• [What to do]
Check each line of the data for "mínimo", and copy the ones that have it.

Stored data
=-=-=
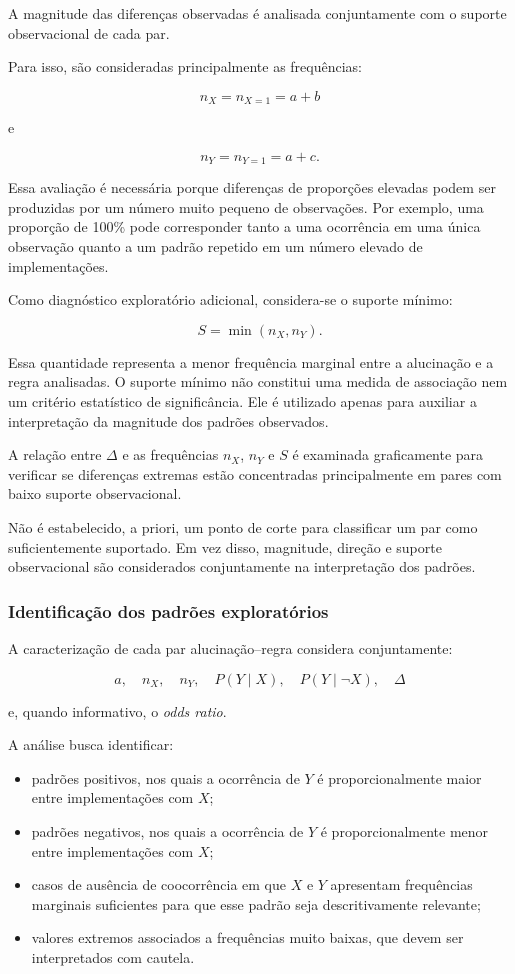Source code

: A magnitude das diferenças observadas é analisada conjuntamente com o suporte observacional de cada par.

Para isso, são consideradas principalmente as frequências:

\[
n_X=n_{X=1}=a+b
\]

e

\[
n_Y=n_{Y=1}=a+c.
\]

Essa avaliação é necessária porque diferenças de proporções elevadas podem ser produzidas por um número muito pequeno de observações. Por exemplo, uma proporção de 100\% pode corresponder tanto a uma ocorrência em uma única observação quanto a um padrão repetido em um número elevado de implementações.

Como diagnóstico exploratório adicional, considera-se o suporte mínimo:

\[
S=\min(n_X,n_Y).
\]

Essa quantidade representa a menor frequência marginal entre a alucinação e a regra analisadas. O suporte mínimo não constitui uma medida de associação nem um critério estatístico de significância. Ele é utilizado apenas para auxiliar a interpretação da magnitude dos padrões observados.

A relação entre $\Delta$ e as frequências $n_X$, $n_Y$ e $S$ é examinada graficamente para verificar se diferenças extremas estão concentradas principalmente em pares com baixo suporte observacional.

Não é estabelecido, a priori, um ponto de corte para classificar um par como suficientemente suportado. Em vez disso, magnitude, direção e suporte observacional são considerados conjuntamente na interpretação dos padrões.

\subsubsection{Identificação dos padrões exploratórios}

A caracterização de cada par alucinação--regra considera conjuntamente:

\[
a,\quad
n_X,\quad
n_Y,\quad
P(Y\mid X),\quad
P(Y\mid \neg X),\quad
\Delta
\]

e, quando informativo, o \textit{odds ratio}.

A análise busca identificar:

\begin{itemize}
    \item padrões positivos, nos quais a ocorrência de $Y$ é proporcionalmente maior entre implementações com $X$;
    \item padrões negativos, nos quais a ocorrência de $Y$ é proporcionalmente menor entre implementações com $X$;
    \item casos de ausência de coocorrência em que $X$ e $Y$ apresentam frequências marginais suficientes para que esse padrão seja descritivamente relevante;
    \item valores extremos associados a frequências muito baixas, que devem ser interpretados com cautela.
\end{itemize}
=-=-=
• [Exercise answer]
Como diagnóstico exploratório adicional, considera-se o suporte mínimo:
Essa quantidade representa a menor frequência marginal entre a alucinação e a regra analisadas. O suporte mínimo não constitui uma medida de associação nem um critério estatístico de significância. Ele é utilizado apenas para auxiliar a interpretação da magnitude dos padrões observados.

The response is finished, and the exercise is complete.